U.S. Route 50 (US 50) in West Virginia runs from the border with Ohio to Virginia, passing briefly through Garrett County, Maryland, and following the Northwestern Turnpike.  Prior to the U.S. Highway System it was West Virginia Route 1 and in the 1930s, the road was not finished in Maryland. Today the section of US 50 from Clarksburg to Parkersburg on the Ohio River is part of Corridor D of the Appalachian Development Highway System.

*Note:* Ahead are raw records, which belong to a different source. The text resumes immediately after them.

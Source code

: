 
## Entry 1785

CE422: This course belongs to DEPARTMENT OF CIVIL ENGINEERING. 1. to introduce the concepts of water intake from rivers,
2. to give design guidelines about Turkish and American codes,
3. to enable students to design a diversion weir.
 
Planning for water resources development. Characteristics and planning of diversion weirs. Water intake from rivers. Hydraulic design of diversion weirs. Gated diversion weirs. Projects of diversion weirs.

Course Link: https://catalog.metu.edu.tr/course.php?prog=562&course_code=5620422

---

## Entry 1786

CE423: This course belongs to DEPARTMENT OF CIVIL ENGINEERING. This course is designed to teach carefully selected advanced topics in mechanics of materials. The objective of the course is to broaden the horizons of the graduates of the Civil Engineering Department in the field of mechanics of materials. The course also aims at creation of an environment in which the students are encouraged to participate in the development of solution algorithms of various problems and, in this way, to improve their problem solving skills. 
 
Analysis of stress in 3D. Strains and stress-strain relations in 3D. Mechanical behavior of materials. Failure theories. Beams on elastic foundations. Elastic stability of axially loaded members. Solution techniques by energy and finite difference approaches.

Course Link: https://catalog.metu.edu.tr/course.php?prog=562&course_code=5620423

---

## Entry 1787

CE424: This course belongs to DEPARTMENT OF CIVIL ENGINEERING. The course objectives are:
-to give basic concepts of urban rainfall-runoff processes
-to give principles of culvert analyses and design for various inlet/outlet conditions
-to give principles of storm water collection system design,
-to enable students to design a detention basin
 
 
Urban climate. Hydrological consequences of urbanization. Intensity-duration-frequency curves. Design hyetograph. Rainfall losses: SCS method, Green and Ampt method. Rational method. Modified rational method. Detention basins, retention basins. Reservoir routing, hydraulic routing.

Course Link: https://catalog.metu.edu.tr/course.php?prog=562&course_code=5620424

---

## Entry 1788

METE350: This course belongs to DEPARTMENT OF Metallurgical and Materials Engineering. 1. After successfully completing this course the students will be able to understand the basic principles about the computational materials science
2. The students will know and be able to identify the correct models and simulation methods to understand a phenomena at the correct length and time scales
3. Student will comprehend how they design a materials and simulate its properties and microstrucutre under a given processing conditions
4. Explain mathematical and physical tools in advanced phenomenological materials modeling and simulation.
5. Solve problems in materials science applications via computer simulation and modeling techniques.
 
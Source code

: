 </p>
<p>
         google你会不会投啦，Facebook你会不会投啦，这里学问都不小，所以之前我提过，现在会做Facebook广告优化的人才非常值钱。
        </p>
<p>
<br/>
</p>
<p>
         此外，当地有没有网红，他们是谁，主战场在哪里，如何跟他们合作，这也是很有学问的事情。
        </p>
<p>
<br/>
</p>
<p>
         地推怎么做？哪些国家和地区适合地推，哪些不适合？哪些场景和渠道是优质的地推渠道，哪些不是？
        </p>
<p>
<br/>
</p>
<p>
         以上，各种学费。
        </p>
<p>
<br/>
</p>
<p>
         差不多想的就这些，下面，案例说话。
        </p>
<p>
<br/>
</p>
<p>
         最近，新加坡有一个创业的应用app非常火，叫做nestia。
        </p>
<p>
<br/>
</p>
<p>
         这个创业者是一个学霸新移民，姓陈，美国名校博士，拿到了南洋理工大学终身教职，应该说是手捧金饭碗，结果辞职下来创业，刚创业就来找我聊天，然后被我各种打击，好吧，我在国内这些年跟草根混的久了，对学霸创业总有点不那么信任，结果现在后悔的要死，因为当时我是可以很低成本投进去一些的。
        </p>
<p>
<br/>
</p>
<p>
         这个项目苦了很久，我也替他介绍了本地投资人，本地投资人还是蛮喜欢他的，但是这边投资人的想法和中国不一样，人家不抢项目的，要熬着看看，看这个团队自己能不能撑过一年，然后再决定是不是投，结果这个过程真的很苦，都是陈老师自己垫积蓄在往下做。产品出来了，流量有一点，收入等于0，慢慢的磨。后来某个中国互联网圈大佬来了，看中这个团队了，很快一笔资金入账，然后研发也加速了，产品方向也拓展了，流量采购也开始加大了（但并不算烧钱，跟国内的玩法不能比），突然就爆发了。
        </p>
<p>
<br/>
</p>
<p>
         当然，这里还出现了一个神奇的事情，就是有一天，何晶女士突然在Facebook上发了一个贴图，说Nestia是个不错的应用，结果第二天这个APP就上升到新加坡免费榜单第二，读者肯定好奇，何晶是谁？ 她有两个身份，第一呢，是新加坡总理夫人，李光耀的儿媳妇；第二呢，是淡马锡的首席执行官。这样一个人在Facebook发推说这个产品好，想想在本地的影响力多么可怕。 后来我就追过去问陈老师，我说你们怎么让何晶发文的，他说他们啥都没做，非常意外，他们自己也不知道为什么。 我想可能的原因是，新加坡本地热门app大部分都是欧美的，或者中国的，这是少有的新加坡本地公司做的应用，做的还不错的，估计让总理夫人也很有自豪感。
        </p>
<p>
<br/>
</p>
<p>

For much of its length, Route 50 roughly parallels the North Bend Rail Trail and crosses the trail at three places.

Route description

Western segment
US 50 crosses the Ohio River on a bridge, with Blennerhassett Island in the middle of the river. It continues as a freeway with two interchanges at Route 892, and runs concurrently with Route 68 starting at the second interchange up to where it exits and heads into downtown Parkersburg. US 50 stays on the southern shore of the Little Kanawha River, intersecting Route 14 and then after crossing the river, Route 47 and Route 618 before becoming a divided expressway at the I-77 interchange. US 50 then briefly turns south before heading east through the forest. South of Deerwalk, the route runs concurrently with Route 31 for a few miles. In Ellenboro, US 50 has an interchange with Route 16, providing access into the town; an intersection with Route 74 does the same for Pennsboro, and several miles later, Route 18 for West Union. Route 23 intersects the highway west of East Salem and Bristol.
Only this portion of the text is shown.